(Rendered images with source text)

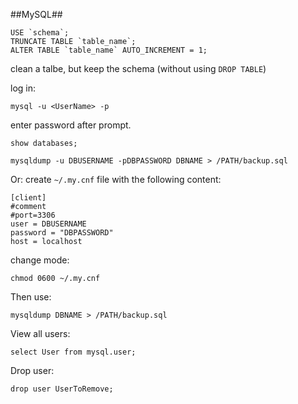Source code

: ##MySQL##

    USE `schema`;
    TRUNCATE TABLE `table_name`;
    ALTER TABLE `table_name` AUTO_INCREMENT = 1;
    
clean a talbe, but keep the schema (without using `DROP TABLE`)

log in:

    mysql -u <UserName> -p

enter password after prompt.


    show databases;

    mysqldump -u DBUSERNAME -pDBPASSWORD DBNAME > /PATH/backup.sql


Or:
create `~/.my.cnf` file with the following content:

    [client]
    #comment
    #port=3306
    user = DBUSERNAME
    password = "DBPASSWORD"
    host = localhost

change mode:

    chmod 0600 ~/.my.cnf

Then use:

    mysqldump DBNAME > /PATH/backup.sql


View all users:

    select User from mysql.user;

Drop user:

    drop user UserToRemove;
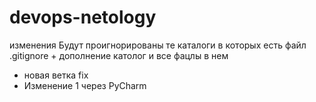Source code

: # devops-netology
изменения
Будут проигнорированы те каталоги в которых есть файл .gitignore + дополнение католог и все фацлы в нем
+ новая ветка fix
+ Изменение 1 через PyCharm 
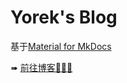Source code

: # Yorek's Blog

基于[Material for MkDocs](https://squidfunk.github.io/mkdocs-material/)

➠ [前往博客🚀🚀🚀](https://blog.yorek.xyz/) 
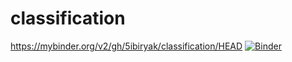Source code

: # classification
https://mybinder.org/v2/gh/5ibiryak/classification/HEAD
[![Binder](https://mybinder.org/badge_logo.svg)](https://mybinder.org/v2/gh/5ibiryak/classification/HEAD)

What this task involves: Each line from the one containing "host = localhost" through the last line of the entries above is to be extracted exactly. Pictures are not part of the copy.

Response to the task:
    host = localhost

change mode:

    chmod 0600 ~/.my.cnf

Then use:

    mysqldump DBNAME > /PATH/backup.sql


View all users:

    select User from mysql.user;

Drop user:

    drop user UserToRemove;
Source code

: # devops-netology
изменения
Будут проигнорированы те каталоги в которых есть файл .gitignore + дополнение католог и все фацлы в нем
+ новая ветка fix
+ Изменение 1 через PyCharm 
Source code

: # Yorek's Blog

基于[Material for MkDocs](https://squidfunk.github.io/mkdocs-material/)

➠ [前往博客🚀🚀🚀](https://blog.yorek.xyz/) 
Source code

: # classification
https://mybinder.org/v2/gh/5ibiryak/classification/HEAD
[![Binder](https://mybinder.org/badge_logo.svg)](https://mybinder.org/v2/gh/5ibiryak/classification/HEAD)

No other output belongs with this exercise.